Anomalies: deviation-discrepancy-procedural-published-material-policy|ground-event-encounter-weather-turbulence|ground-event-encounter-loss-of-aircraft-control

Synopsis

Air carrier pilot reported the aircraft rolled uncommanded during pushback after the tug driver disconnected but failed to advise the flight crew to set brakes.

Narrative

XA:31 brake release flight ABCE. Last communication from tug driver was clear to start engines". Shortly after we started hearing the sound of the tow bar being disconnected. First officer stated that we were starting to move forward slightly. I hovered my feet on the brakes as a precaution. Parking brake set when it was clear that they had disconnected and we were moving slightly.

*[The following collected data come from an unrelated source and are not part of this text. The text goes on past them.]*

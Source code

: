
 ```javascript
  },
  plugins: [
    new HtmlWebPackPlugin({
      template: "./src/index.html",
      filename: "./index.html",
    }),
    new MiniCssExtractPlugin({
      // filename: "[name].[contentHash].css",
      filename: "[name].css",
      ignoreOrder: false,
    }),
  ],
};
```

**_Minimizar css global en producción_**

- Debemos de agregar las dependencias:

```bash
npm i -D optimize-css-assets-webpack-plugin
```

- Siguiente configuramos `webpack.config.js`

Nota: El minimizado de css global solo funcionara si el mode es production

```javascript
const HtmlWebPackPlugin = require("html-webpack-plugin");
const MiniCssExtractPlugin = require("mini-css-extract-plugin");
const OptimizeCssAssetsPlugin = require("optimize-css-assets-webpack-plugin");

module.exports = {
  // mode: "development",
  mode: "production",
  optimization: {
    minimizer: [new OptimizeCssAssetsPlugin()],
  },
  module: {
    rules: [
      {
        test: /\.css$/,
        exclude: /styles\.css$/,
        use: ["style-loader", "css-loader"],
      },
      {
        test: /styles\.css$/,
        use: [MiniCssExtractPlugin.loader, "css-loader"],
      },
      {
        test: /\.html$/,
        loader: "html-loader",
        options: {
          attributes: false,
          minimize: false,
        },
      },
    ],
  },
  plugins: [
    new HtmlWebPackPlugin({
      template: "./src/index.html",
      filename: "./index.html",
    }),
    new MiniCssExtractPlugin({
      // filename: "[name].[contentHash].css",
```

At no time was there a "push complete set parking brake" communication received from the tug operator. The only reason we knew we were done with the push was the tug was pulling away from the aircraft and the pin was being shown to us. No further incident occurred and there was no known physical contact with objects or personnel on the ground. I called a safety timeout and requested communication with tug driver be established from operations. Driver admitted he didn't do what he was supposed to and apologized. Being concerned that the tug operator didn't understand the required communication procedures and to hopefully prevent a repeat event in future we requested to speak with a supervisor to let them know what had happened on the spot while it was still fresh. Proceeded to taxi without incident. Temperatures were extreme for ZZZ and ramp heat index was exceeding 100° F. Knowing disorientation from heat exhaustion can occur perhaps this was a contributing factor to the incident. I believe that the tug operator understood the seriousness of the situation and it will not happen with them again in the future."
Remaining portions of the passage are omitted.